COCKTAILS OF CHEMICALS AND DRUGS IN OUR WATER SUPPLY REMAIN UNFILTERED

By Marco Torres
Guest writer for Wake Up World

So-called safe drinking water supplies coming out of our household taps are now proven to contain industrial chemicals and pharmaceuticals linked to toxicity, developmental problems, tumour growth and hormonal disruptions. One glass of tap water now contains hundreds of contaminants that are not filtered through federally approved guidelines which monitor safety standards servicing millions of people.
Excreted and flushed through our sewage works and waterways, drug molecules are all around us. A recent analysis of freshwater streams in the United States detected an entire pharmacy of drugs: diabetic meds, muscle relaxants, opioids, antibiotics, antidepressants and more. Drugs have even been found in crops irrigated by treated waste water.
The chemical contaminants that infest city water supplies in industrialized nations are abundant, including fluoride (the only drug intentionally added to your drinking water), as well as chlorine, lead, mercury, arsenic and dozens of pharmaceuticals. Mitigating the problem of pharmaceuticals in drinking water has been an ongoing health issue for decades. The amounts that end up in your glass are minuscule, however, someone prescribed multiple drugs is more likely to experience side effects, and risks rise exponentially with each drug taken by a person over 65.

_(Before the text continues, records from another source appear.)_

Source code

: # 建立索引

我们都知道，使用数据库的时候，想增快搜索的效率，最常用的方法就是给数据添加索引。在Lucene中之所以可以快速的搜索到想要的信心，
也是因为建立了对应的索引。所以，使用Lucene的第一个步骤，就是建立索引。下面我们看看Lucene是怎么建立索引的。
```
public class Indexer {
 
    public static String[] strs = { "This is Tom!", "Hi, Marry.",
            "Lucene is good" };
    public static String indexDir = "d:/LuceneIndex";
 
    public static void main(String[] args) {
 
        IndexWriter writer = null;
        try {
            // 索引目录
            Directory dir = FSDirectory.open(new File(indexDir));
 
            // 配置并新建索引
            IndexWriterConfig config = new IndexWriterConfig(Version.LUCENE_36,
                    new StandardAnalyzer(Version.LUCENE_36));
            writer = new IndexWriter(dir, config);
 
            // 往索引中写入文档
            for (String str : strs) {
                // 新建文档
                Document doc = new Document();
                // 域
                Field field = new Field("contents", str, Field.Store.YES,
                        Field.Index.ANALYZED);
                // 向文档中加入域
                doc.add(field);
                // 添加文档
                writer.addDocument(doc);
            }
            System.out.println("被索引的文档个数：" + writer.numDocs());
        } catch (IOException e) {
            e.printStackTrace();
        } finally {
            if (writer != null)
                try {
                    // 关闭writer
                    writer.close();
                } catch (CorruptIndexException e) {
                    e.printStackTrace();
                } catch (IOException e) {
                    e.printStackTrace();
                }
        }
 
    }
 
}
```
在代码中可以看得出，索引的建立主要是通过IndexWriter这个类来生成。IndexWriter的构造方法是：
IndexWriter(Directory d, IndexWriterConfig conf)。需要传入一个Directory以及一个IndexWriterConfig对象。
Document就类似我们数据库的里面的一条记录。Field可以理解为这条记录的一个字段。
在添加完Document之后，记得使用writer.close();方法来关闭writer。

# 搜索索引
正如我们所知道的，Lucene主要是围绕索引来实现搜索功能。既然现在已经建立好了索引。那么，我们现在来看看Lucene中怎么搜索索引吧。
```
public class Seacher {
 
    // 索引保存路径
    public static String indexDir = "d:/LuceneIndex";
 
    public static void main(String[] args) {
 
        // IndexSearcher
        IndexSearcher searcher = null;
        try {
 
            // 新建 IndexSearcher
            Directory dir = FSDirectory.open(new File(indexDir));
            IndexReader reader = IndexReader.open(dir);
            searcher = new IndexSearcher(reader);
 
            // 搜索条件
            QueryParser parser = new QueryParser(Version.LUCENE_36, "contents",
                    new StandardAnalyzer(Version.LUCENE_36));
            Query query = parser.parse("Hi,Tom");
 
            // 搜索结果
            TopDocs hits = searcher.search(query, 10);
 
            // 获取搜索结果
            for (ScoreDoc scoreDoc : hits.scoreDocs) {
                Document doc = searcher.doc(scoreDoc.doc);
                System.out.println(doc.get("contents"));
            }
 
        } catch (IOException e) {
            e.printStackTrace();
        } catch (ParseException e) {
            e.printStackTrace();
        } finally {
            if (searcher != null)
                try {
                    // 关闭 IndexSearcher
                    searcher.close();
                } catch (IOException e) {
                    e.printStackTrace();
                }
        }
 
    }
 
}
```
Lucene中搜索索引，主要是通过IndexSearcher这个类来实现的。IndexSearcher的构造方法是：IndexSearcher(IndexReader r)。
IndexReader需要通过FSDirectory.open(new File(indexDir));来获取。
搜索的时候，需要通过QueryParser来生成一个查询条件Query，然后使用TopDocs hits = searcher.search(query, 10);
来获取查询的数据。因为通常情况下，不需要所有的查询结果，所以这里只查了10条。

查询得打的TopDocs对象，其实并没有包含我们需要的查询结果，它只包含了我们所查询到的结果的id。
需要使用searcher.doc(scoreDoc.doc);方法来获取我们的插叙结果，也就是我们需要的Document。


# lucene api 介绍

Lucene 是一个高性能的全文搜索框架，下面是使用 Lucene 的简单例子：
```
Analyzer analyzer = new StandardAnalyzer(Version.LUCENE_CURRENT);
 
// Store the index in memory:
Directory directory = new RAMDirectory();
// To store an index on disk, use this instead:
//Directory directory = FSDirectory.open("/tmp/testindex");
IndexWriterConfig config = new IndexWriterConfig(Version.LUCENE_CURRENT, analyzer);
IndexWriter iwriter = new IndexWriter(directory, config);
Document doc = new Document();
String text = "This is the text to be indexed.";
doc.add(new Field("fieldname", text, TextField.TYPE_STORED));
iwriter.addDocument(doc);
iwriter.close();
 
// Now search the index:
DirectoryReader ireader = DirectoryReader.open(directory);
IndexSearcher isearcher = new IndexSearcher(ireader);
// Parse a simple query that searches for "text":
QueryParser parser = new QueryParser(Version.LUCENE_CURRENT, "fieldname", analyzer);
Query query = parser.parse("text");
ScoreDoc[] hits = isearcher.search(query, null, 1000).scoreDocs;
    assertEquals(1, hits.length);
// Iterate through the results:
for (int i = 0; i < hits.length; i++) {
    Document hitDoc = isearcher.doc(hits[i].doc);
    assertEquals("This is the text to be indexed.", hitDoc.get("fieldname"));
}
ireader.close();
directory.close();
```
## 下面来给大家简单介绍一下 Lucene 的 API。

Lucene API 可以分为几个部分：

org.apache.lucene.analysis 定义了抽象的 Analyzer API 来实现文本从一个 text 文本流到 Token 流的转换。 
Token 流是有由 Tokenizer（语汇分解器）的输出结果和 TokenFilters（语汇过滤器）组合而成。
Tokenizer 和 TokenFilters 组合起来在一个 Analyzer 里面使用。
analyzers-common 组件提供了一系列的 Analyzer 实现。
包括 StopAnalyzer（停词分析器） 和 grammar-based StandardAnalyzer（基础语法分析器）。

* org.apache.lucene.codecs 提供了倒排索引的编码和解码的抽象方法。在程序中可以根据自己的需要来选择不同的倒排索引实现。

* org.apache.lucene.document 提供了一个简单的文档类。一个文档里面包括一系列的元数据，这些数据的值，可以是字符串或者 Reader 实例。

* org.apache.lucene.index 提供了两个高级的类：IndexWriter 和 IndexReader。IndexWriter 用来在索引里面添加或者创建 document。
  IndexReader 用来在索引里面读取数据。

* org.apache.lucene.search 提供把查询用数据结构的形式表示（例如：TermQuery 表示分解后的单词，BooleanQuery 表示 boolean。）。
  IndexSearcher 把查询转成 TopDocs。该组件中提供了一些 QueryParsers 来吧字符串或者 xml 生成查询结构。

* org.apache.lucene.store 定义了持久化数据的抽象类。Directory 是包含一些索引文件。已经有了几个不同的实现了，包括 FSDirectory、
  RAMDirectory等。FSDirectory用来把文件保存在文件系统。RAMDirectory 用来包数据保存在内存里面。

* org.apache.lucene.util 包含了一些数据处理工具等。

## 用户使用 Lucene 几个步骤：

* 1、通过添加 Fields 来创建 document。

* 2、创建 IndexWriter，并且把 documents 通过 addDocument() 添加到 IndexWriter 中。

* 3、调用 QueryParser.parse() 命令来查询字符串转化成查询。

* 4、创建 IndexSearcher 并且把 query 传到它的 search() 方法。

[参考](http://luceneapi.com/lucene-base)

So could tiny doses of dozens of drugs have an impact on your health? “We don’t know what it means if you have a lifelong uptake of drugs at very low concentrations,” says Klaus Kummerer at the University of Luneburg, Germany. Anna Fels, a psychiatrist and professor at Weill Cornell Medical College in New York City, wrote in a New York Times op-ed that lithium, an antimanic drug that decreases abnormal brain activity, is present in varying levels in the water supply and “has been largely ignored for over half a century.” If you didn’t know, lithium was also included in early recipes of the soda 7Up.”These drugs have been individually approved, but we haven’t studied what it means when they’re together in the same soup,” says Mae Wu at the National Resources Defense Council, a US advocacy group.
“Besides pharmaceuticals, there are varieties of dioxins, insecticides, herbicides, pesticides, chemical additives and heavy metals, which when combined, create a toxic cocktail affecting every system in the body, even at extremely low concentrations,” said Clarke Brubaker, environmental toxicologist.
While there is a paucity of data on some of the contaminants, regulated chemicals such as atrazine, metolachlor, triclosan, and glyphosate (the main ingredient in Monsanto’s Roundup) found in drinking water samples have been demonstrably linked to serious human and environmental health problems. Atrazine, for example, is used nationwide to kill broadleaf and grassy weeds, primarily in corn crops. It has been shown to be harmful to humans, mammals, and amphibians even when the amount used is less than the government allows. Atrazine is also associated with infertility, low birth weight, and abnormal infant development in humans. The chemical’s use is widespread, but for agriculture its use is concentrated in the Midwest farmbelt.
Levels of a widely used class of industrial chemicals linked with cancer and other health problems — polyfluoroalkyl and perfluoroalkyl substances (PFASs) — exceed federally recommended safety levels in public drinking-water supplies.